Tim McKay : Yes. I wouldn’t say it’s all material, but similar to last year, as natural gas and power prices increased, we’re seeing that same effect coming down in the first quarter. So power prices, to your point, have come off as well as natural gas. And they’re somewhat interrelated, right? It will help us on the operating cost side going in so far this year.
Michael Dunn : Okay. Great. Yes. I think I have a good handle on your natural gas impact on OpEx, but I’ll follow-up with Lance.
Operator: Your next question comes from Roger Read with Wells Fargo.
Roger Read : Maybe come back to the question about capital structure and maybe thinking about it from a standpoint of maybe a mid-cycle pricing. What’s the right way to think about the capital structure and cash returns to shareholders? So what I’m trying to get at is, how did you really determine $10 billion is the right number, what are your base assumptions on commodity prices and the WCS differential? And how should we think about this on a not just sort of the immediate of ’23, but maybe in a little longer time frame?
Mark Stainthorpe : Roger, it’s Mark. We think of it on a lot of different cases and make sure that we’re evaluating it on different price points. And we do that to make sure things like our dividend is sustainable through all cycles. So when you look at a debt level of $10 billion, again with the company our size and the type of reserve base, and then you can look at history of like 2020, again, we talked about it today, but we were call it, $10.7 billion higher in debt and could manage through those lower commodity price cycles. So when you continue to evaluate what your debt levels look like against those metrics, as we continue to grow, you’re able to actually sustain higher debt levels, but we feel it’s the right place to be in a conservative spot like we are at about $10 billion.
So we look at and evaluate capital structure and free cash flow and sustainability of things like our dividend at all different price points. As you recall, we have a very low breakeven given the low decline in age of our assets and low-cost structure.
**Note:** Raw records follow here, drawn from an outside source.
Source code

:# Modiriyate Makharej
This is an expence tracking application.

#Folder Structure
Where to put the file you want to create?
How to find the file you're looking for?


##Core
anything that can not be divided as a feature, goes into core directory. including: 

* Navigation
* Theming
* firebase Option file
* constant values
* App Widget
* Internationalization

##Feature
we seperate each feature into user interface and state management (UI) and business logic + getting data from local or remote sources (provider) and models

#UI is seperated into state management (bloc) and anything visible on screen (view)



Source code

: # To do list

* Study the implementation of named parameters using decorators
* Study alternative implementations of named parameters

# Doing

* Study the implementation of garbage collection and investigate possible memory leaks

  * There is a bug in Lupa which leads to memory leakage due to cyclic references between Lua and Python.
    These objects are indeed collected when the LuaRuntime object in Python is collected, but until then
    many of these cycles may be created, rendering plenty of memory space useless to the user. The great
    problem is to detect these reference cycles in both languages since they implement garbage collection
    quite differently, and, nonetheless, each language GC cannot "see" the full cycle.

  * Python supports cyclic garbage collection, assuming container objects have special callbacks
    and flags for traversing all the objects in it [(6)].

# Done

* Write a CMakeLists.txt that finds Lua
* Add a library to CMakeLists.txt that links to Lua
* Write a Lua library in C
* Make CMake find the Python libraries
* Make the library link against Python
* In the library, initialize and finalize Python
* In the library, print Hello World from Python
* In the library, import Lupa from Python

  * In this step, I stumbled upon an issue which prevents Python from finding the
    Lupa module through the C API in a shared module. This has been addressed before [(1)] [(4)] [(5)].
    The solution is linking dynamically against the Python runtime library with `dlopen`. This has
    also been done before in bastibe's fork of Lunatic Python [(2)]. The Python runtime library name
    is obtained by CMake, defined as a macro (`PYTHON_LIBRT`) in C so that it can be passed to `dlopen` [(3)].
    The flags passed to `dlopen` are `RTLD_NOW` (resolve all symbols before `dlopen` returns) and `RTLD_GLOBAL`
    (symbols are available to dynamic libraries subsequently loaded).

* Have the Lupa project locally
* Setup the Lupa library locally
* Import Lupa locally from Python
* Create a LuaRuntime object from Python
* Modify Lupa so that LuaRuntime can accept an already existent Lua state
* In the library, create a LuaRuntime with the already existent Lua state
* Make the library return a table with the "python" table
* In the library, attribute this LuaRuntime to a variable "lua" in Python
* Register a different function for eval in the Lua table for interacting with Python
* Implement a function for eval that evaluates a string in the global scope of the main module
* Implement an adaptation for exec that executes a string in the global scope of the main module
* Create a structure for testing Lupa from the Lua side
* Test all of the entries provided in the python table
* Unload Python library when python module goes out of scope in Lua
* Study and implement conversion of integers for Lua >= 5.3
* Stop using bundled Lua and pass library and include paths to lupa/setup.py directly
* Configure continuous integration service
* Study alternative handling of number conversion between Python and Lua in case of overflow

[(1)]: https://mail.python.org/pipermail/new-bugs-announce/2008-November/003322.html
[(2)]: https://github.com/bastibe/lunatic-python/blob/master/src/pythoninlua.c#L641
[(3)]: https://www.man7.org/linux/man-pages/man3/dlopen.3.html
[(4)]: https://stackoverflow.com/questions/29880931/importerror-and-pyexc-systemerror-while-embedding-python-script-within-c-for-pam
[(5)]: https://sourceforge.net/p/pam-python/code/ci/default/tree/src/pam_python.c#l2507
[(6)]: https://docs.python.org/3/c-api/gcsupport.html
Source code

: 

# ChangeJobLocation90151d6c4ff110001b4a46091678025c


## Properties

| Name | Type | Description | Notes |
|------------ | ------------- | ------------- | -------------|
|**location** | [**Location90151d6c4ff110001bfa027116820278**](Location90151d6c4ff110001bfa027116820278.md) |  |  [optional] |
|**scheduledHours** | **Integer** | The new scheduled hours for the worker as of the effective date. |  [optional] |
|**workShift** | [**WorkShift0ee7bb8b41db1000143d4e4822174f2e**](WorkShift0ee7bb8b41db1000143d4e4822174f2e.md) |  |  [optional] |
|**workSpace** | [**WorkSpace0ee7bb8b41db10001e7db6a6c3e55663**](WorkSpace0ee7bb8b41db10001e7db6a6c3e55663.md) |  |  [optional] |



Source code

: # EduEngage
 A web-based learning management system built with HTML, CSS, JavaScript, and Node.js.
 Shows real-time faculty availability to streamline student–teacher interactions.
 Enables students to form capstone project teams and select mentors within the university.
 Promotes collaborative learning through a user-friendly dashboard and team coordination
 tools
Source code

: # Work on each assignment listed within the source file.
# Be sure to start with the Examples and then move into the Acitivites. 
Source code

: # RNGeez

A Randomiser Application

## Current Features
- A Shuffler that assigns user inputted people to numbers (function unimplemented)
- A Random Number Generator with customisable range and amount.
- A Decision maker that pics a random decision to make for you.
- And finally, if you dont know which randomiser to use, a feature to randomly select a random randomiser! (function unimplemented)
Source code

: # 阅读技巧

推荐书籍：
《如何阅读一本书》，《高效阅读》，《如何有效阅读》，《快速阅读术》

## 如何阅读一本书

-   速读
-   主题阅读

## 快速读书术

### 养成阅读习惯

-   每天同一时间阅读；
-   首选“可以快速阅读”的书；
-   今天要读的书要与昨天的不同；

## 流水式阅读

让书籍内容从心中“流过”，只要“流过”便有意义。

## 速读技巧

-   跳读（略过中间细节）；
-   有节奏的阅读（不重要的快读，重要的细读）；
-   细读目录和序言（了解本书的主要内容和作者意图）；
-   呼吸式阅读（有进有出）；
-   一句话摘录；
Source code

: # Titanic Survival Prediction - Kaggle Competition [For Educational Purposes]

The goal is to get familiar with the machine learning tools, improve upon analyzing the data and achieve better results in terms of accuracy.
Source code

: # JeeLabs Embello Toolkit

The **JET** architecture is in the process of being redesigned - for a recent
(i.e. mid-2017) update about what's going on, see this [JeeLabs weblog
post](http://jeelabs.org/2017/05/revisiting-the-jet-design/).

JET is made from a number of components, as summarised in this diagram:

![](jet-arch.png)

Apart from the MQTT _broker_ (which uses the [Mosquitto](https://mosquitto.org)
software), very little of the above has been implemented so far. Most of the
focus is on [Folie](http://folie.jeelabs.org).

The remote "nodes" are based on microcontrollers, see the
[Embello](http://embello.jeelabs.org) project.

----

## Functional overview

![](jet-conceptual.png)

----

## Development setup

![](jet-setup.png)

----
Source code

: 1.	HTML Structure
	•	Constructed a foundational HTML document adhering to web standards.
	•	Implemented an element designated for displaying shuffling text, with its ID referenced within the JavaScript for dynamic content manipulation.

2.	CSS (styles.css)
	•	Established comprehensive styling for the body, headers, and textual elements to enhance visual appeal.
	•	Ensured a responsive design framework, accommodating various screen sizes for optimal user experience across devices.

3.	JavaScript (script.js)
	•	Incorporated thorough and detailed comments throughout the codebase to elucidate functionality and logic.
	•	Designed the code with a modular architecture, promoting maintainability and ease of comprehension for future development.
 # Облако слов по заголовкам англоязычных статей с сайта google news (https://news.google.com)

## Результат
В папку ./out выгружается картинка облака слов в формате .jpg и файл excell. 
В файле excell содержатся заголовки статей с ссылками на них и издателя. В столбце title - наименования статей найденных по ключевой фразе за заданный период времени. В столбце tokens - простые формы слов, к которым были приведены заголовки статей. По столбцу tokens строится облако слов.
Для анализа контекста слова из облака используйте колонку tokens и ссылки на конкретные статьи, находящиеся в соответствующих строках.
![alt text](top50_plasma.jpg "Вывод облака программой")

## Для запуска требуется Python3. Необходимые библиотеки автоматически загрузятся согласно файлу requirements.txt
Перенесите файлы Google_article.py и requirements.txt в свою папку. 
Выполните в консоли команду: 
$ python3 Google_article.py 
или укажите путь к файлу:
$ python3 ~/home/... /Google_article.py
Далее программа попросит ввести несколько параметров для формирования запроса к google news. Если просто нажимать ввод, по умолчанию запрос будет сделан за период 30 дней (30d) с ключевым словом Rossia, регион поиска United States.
Roger Read : Yes. I follow that. I guess I understand Tim’s conservative when we look at certainly the history of the company and the industry, but what defines $10 billion is conservative in your mind? And I’ll just say, as opposed to, say, $5 billion or $15 billion, like what — what is — is it strictly the dependability of the dividend in kind of all price scenarios? Or is there some other component involved?
Mark Stainthorpe : Well, I think there’s several components involved. Again, one is making sure that the dividend is sustainable through those cycles. So your debt level needs to be able to be managed through those cycles. And as I’ve mentioned before, I think this is just a very conservative approach at this time. And we’ve come out of lower commodity prices in 2020 and to be conservative is, I think, the right place to be at this stage. And it still generates significant free cash flow returns to shareholders right now on the 50-50 split. And obviously, that’s getting enhanced and augmented as we come into late 2023.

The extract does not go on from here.